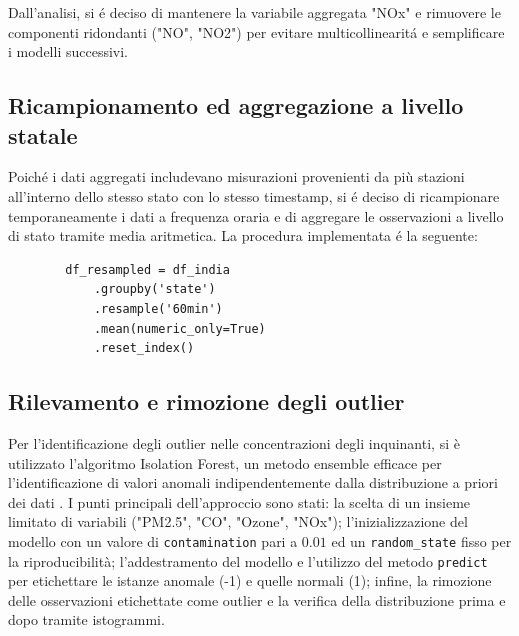 \documentclass[a4paper,12pt]{report}
\begin{document}
	Dall'analisi, si é deciso di mantenere la variabile aggregata "NOx" e rimuovere le componenti ridondanti ("NO", "NO2") per evitare multicollinearitá e semplificare i modelli successivi.
	
	\subsection{Ricampionamento ed aggregazione a livello statale}
	Poiché i dati aggregati includevano misurazioni provenienti da più stazioni all'interno dello stesso stato con lo stesso timestamp, si é deciso di ricampionare temporaneamente i dati a frequenza oraria e di aggregare le osservazioni a livello di stato tramite media aritmetica. La procedura implementata é la seguente:
	
	\begin{verbatim}
		df_resampled = df_india
			.groupby('state')
			.resample('60min')
			.mean(numeric_only=True)
			.reset_index()
	\end{verbatim}
	
	\subsection{Rilevamento e rimozione degli outlier}
	Per l'identificazione degli outlier nelle concentrazioni degli inquinanti, si è utilizzato l'algoritmo Isolation Forest, un metodo ensemble efficace per l'identificazione di valori anomali indipendentemente dalla distribuzione a priori dei dati \cite{liu2009iforest}. I punti principali dell'approccio sono stati: la scelta di un insieme limitato di variabili ("PM2.5", "CO", "Ozone", "NOx"); l'inizializzazione del modello con un valore di \texttt{contamination} pari a $0.01$ ed un \texttt{random\_state} fisso per la riproducibilità; l'addestramento del modello e l'utilizzo del metodo \texttt{predict} per etichettare le istanze anomale (-1) e quelle normali (1); infine, la rimozione delle osservazioni etichettate come outlier e la verifica della distribuzione prima e dopo tramite istogrammi.
	
\end{document}
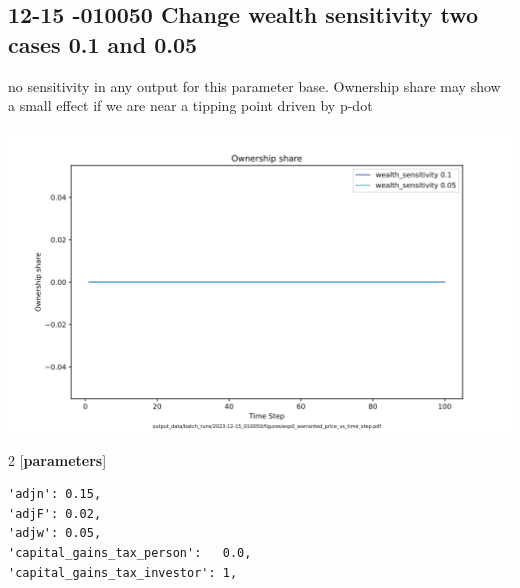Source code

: \documentclass{article}
\begin{document}




\subsection{12-15 -010050 Change wealth sensitivity two cases 0.1 and 0.05 }
no sensitivity in any output for this parameter base. Ownership share may show  a small effect if we are near a tipping point driven by p-dot

\includegraphics[scale=.45]{fig/Analysis/exp0_warranted_price_vs_time_step.png}


\begin{multicols}{2}
[\textbf{parameters}]
\begin{verbatim}
'adjn': 0.15,
'adjF': 0.02,
'adjw': 0.05, 
'capital_gains_tax_person':   0.0,
'capital_gains_tax_investor': 1,
\end{verbatim}

\end{multicols}





 
\end{document}

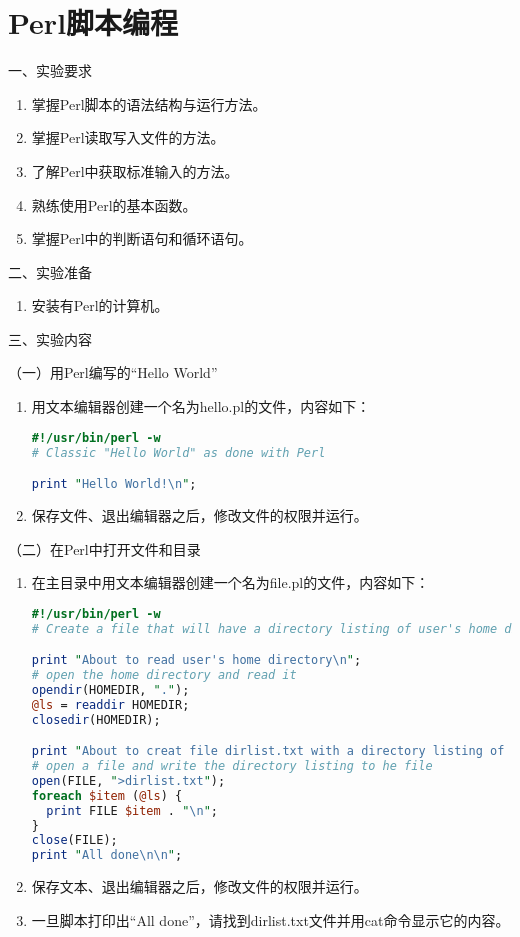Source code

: \chapter{Perl脚本编程}

\noindent
一、实验要求
\begin{enumerate}
  \item 掌握Perl脚本的语法结构与运行方法。
  \item 掌握Perl读取写入文件的方法。
  \item 了解Perl中获取标准输入的方法。
  \item 熟练使用Perl的基本函数。
  \item 掌握Perl中的判断语句和循环语句。
\end{enumerate}

\vspace{0.2in}
\noindent
二、实验准备
\begin{enumerate}
  \item 安装有Perl的计算机。
\end{enumerate}

\vspace{0.2in}
\noindent
三、实验内容

\vspace{0.1in}
（一）用Perl编写的``Hello World''
\begin{enumerate}
  \item 用文本编辑器创建一个名为hello.pl的文件，内容如下：
\begin{lstlisting}[language=perl]
#!/usr/bin/perl -w
# Classic "Hello World" as done with Perl

print "Hello World!\n";
\end{lstlisting}
  \item 保存文件、退出编辑器之后，修改文件的权限并运行。
\end{enumerate}

\vspace{0.1in}
（二）在Perl中打开文件和目录
\begin{enumerate}
  \item 在主目录中用文本编辑器创建一个名为file.pl的文件，内容如下：
\begin{lstlisting}[language=perl]
#!/usr/bin/perl -w
# Create a file that will have a directory listing of user's home dir

print "About to read user's home directory\n";
# open the home directory and read it
opendir(HOMEDIR, ".");
@ls = readdir HOMEDIR;
closedir(HOMEDIR);

print "About to creat file dirlist.txt with a directory listing of user's home dir\n";
# open a file and write the directory listing to he file
open(FILE, ">dirlist.txt");
foreach $item (@ls) {
  print FILE $item . "\n";
}
close(FILE);
print "All done\n\n";
\end{lstlisting}
  \item 保存文本、退出编辑器之后，修改文件的权限并运行。
  \item 一旦脚本打印出“All done”，请找到dirlist.txt文件并用cat命令显示它的内容。
\end{enumerate}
++++++
— ASSIGNMENT —
Scan the listing above. Collect all lines with the word "World".

— SOLUTION FOR THIS EXERCISE —
（一）用Perl编写的``Hello World''
# Classic "Hello World" as done with Perl
print "Hello World!\n";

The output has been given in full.